Мой иноземный приятель, с любопытством присматривавшийся к непонятным для него русским людям, спросил Н.Н., собирается ли она писать о том, что пережила. Она ответила "нет". Он удивился: почему? Она сказала, что занята. Он заинтересовался: "Чем?" - и получил ответ: "Я живу..." Ее ответ точно соответствует действительности. В молодости жажда жизни, вероятно, была в ней не менее сильна, чем сейчас. Мне Н.Н. помогла освободиться от остатков скованности и страха, что не так просто. Ахматова, например, осталась во власти страха до последних дней. В больнице, где она лежала перед смертью, она выслушивала новости о деле Синявского и Даниеля и боялась, что то же самое случится с ней за напечатанный за границей "Реквием". Благодаря Н.Н. я полностью победила страх, хотя знаю, что случиться может что угодно. С нас требуют сейчас немногого: нас не трогают, если мы скрываем преступления прошлого и настоящего. Мы должны делать вид, что невинны, как младенцы, и твердо верим, что начальники наши ходят в белых ризах. Нам запрещено только действовать, говорить, а тем более писать. По сравнению с прошлым мы живем как в раю, но почему-то не удовлетворяемся этим раем. Подобно собачке из анекдота, нам хочется иногда полаять. Пора бы понять, что лаять "не положено".

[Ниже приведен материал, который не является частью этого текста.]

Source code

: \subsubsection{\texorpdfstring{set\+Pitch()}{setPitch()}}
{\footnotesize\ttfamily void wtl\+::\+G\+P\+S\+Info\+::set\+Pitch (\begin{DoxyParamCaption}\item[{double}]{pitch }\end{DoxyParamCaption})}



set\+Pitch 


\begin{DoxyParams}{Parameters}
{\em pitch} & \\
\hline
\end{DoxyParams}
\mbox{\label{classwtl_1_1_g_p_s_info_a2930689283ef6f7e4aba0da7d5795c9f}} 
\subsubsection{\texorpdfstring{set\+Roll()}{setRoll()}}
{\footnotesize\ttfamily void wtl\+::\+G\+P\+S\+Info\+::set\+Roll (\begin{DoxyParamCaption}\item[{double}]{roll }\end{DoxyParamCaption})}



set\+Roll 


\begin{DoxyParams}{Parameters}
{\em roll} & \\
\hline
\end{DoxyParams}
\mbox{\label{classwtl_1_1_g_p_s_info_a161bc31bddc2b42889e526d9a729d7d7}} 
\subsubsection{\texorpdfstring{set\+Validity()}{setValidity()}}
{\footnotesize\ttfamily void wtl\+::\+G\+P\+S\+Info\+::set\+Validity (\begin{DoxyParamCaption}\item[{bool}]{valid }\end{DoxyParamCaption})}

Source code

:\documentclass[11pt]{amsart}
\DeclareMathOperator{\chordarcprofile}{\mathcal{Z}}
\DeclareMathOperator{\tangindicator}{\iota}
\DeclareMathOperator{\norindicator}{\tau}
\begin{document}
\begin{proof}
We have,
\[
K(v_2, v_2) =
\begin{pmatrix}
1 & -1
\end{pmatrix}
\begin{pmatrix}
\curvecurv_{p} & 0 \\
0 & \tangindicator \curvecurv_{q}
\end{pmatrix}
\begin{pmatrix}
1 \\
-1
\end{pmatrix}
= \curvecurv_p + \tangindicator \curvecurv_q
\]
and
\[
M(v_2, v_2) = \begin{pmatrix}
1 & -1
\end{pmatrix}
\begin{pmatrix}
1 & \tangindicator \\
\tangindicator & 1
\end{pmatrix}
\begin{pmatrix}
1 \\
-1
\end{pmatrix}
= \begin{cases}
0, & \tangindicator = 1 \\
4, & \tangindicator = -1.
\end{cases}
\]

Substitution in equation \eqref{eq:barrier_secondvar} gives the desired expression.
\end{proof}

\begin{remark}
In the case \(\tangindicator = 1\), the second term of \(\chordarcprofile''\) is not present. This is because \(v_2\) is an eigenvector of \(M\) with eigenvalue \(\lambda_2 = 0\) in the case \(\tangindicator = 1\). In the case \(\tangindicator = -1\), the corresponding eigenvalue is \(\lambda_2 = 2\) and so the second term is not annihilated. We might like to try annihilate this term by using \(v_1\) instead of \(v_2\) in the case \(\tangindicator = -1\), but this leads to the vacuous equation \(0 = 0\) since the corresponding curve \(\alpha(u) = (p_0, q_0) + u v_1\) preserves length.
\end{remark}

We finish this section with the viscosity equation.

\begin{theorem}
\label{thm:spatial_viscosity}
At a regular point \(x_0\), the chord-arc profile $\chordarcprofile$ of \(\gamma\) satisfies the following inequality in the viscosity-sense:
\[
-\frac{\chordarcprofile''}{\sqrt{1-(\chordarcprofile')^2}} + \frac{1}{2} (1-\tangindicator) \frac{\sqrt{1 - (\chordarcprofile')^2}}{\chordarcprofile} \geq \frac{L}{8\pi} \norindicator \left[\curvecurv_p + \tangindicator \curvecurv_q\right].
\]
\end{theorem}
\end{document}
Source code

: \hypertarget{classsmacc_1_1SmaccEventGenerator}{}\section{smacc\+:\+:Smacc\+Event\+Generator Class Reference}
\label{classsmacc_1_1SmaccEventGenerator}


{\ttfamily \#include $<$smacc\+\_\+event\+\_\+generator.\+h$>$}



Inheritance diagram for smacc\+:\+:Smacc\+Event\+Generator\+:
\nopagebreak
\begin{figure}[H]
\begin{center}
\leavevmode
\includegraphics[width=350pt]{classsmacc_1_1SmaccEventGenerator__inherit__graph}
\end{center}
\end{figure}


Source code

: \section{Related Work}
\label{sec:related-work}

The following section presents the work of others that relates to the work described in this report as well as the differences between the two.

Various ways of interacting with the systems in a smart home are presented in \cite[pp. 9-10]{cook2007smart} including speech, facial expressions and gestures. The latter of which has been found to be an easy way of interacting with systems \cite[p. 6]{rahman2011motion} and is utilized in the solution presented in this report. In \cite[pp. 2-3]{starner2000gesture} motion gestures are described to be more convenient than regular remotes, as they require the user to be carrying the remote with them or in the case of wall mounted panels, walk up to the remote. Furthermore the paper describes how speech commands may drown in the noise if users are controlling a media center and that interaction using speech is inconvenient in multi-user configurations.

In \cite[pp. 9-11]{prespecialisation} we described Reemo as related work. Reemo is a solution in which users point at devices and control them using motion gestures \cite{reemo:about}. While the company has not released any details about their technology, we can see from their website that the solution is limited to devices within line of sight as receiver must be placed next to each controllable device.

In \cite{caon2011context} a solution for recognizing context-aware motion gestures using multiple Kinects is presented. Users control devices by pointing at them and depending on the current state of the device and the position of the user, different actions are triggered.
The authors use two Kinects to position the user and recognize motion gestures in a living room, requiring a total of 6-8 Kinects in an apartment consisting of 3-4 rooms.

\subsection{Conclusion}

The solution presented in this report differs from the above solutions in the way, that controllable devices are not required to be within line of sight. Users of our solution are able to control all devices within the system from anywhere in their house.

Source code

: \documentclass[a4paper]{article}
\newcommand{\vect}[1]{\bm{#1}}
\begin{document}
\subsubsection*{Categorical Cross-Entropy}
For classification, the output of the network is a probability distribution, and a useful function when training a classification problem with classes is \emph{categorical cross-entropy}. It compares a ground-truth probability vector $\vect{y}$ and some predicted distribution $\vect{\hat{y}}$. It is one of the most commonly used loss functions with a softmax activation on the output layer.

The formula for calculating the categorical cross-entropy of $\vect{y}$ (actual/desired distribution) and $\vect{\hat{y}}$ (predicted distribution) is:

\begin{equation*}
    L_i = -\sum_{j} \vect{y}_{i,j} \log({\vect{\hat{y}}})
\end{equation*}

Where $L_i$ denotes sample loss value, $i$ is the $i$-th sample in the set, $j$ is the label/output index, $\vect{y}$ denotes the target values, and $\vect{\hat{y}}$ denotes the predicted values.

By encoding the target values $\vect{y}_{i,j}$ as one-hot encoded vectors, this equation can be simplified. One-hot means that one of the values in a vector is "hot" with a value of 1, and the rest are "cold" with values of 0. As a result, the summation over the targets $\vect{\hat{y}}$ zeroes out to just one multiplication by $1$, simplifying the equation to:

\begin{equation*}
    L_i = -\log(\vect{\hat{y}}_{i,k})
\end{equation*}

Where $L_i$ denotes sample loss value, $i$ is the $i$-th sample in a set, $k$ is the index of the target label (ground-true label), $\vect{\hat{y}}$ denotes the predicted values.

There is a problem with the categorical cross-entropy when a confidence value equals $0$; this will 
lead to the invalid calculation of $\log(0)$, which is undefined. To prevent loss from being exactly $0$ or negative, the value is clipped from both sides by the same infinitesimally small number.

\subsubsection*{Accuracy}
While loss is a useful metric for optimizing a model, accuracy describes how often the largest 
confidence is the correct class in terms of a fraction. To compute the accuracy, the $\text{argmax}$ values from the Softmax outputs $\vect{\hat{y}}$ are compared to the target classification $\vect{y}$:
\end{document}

Я запомнила разговор с Н.Н., когда мы шли по улице Герцена из консерватории. Это происходило в конце пятидесятых годов. Она сказала, что собирается жить как ей вздумается и не будет считаться "с ними". Приспосабливаться к их требованиям она не будет... Немногие тогда
[585]
успели освободиться от гипноза, но такова сила этой женщины, что общение с ней расковывает внутренние силы омертвелых людей. Услыхав ее слова, я поняла, что она наверстывает годы, потерянные в лагерях и в мерзостных ссылках, когда даже она не смела поднять головы. Невольно я сделала вывод и для себя - ведь и мне надо было наверстать годы молчания и бездействия. Ко мне внезапно пришло освобождение. Как это случилось, я не знаю, но это произошло на улице Герцена после ее слов.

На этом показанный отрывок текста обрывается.